>>

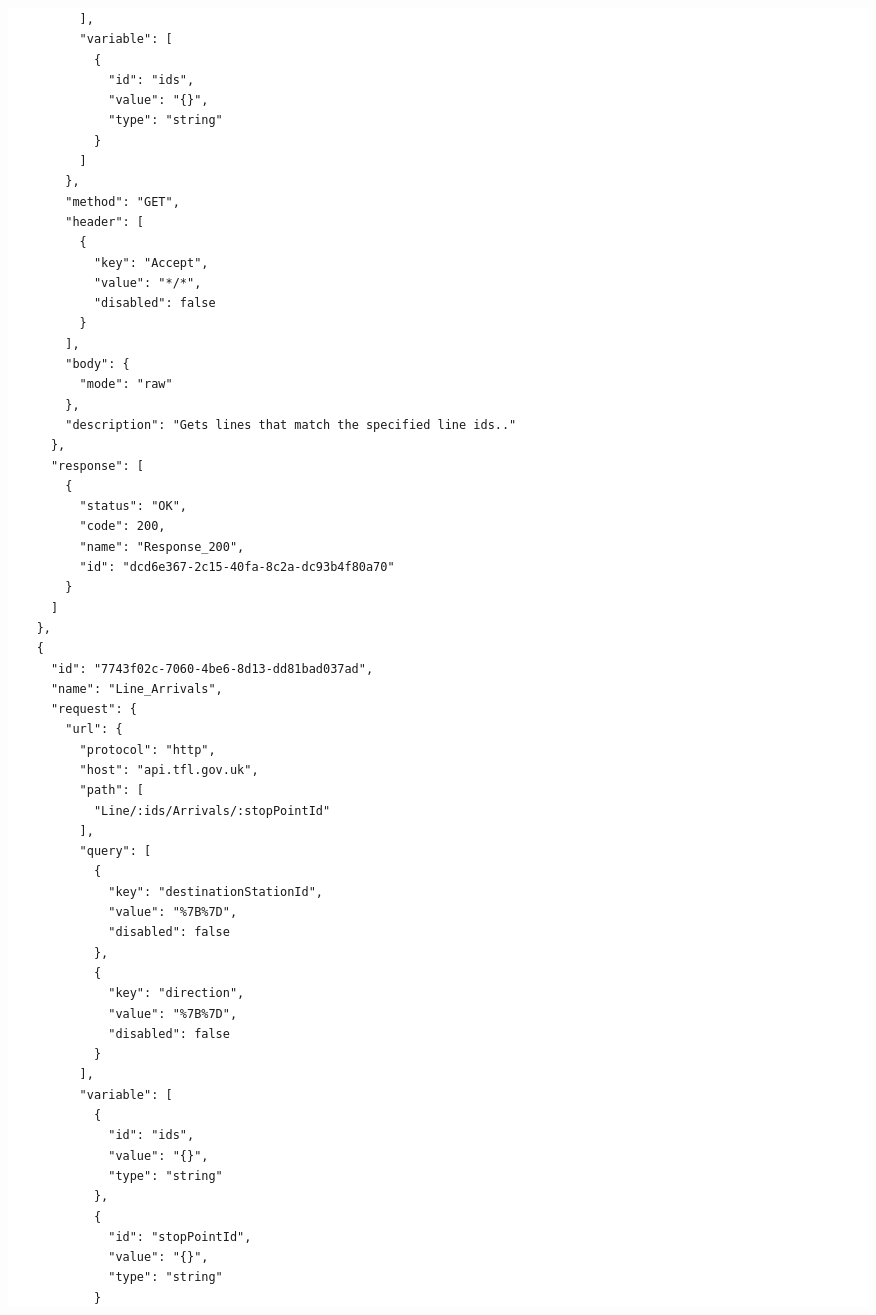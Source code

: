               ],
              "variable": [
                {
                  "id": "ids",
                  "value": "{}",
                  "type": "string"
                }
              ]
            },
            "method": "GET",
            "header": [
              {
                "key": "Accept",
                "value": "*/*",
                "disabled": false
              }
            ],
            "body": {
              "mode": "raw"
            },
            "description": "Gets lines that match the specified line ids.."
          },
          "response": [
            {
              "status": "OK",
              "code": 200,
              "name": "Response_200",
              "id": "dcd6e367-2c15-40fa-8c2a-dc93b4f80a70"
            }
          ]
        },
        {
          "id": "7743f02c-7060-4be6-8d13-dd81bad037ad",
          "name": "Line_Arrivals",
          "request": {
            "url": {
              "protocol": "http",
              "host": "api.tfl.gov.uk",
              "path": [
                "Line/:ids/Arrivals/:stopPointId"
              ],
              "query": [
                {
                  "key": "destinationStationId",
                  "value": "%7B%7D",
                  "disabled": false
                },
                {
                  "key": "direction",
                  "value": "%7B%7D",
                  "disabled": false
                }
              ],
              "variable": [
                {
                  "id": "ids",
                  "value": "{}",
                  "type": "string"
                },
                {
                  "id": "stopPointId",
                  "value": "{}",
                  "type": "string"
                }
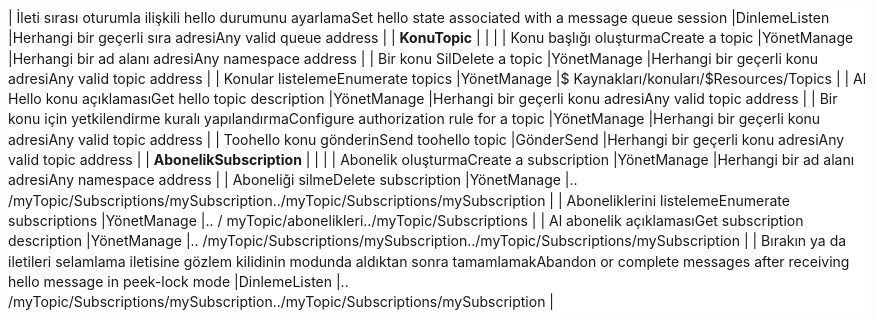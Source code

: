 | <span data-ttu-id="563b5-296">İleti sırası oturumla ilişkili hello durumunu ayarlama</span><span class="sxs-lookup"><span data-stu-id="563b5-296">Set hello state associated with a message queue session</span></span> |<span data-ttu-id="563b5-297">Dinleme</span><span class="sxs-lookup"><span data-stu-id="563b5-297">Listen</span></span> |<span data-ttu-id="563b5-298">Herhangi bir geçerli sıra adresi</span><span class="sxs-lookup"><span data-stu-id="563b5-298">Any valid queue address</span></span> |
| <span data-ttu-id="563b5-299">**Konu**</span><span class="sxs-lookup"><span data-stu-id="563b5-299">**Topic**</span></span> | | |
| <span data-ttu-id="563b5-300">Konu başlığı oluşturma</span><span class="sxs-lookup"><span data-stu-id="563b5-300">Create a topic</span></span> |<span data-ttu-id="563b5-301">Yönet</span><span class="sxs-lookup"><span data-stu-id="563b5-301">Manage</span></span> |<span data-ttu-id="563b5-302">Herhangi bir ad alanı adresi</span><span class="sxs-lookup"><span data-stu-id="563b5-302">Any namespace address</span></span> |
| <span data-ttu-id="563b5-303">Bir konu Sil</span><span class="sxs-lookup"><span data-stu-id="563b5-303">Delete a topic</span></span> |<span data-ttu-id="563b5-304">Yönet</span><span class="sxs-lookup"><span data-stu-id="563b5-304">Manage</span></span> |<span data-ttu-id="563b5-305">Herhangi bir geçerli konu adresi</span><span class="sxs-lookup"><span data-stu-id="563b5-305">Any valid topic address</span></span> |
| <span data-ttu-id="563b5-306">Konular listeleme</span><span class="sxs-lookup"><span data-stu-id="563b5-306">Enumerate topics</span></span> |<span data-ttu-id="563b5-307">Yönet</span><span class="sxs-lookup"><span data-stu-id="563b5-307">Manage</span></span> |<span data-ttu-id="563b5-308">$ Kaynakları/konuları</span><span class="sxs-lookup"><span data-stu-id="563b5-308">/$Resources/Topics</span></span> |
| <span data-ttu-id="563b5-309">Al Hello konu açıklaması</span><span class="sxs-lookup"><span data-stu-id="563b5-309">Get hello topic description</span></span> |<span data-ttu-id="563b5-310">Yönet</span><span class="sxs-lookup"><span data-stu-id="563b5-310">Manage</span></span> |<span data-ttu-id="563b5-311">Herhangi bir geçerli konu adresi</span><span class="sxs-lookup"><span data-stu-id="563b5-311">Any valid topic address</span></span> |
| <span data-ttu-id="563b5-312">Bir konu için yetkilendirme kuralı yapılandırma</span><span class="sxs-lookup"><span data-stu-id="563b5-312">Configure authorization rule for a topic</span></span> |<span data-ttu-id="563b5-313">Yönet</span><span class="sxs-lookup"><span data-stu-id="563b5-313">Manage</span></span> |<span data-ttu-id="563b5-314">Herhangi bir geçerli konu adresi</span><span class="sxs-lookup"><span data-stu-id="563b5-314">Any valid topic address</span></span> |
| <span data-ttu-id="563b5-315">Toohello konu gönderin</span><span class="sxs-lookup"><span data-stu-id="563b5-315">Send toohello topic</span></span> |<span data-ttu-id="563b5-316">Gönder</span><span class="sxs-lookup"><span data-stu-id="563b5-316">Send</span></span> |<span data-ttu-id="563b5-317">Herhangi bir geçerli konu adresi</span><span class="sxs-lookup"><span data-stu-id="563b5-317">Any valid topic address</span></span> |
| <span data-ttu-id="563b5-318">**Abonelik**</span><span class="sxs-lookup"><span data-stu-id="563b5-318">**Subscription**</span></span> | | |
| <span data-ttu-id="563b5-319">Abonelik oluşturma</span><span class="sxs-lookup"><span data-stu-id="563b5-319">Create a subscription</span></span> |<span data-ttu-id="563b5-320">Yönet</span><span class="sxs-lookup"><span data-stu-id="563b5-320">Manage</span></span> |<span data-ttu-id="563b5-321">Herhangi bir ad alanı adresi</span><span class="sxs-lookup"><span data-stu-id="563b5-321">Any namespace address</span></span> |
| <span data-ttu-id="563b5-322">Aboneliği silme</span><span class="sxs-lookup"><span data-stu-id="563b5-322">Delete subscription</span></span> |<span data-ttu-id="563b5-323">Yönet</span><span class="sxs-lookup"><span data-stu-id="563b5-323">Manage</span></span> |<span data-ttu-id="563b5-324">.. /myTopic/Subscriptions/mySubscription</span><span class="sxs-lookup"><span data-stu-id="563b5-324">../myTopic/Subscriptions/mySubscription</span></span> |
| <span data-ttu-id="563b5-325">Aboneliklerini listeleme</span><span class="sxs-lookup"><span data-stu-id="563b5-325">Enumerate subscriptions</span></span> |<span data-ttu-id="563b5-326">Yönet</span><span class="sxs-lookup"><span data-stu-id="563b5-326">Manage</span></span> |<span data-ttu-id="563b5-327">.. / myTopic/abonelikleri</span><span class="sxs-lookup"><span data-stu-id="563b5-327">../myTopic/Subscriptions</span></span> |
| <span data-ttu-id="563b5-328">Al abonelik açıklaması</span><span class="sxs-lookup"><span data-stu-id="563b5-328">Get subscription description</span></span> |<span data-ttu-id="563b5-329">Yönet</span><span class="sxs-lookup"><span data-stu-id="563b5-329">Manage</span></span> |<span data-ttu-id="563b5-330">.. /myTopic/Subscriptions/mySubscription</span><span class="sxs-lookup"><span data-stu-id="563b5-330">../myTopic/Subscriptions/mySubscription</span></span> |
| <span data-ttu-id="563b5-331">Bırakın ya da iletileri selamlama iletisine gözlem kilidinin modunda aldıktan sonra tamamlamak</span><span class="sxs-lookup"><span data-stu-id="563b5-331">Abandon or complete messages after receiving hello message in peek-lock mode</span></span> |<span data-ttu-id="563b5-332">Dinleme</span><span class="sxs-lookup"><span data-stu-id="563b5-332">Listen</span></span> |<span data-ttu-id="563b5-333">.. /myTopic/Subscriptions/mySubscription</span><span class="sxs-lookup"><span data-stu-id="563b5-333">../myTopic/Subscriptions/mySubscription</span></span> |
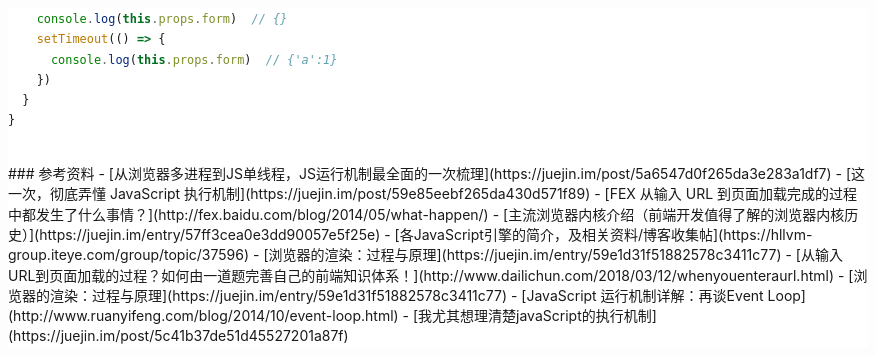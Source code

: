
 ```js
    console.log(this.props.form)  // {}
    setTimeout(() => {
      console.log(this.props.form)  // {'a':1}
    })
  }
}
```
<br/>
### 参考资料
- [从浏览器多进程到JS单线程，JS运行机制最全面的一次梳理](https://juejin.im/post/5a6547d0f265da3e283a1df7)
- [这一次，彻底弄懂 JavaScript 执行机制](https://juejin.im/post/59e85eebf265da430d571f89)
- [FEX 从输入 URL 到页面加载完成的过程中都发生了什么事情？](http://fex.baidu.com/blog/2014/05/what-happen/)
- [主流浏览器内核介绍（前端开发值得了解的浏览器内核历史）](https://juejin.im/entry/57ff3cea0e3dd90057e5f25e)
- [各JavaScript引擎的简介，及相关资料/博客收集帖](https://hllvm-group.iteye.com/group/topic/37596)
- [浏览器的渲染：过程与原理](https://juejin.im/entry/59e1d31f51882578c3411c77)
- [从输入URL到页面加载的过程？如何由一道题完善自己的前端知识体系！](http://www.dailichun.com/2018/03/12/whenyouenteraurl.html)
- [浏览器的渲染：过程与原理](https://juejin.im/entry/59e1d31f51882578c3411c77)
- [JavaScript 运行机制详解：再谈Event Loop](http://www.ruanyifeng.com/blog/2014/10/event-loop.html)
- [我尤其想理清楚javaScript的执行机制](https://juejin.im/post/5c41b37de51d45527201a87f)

<<

Exercise aim:
List each line in the listing that contains the string "html".

Answer space:
- [从输入URL到页面加载的过程？如何由一道题完善自己的前端知识体系！](http://www.dailichun.com/2018/03/12/whenyouenteraurl.html)
- [JavaScript 运行机制详解：再谈Event Loop](http://www.ruanyifeng.com/blog/2014/10/event-loop.html)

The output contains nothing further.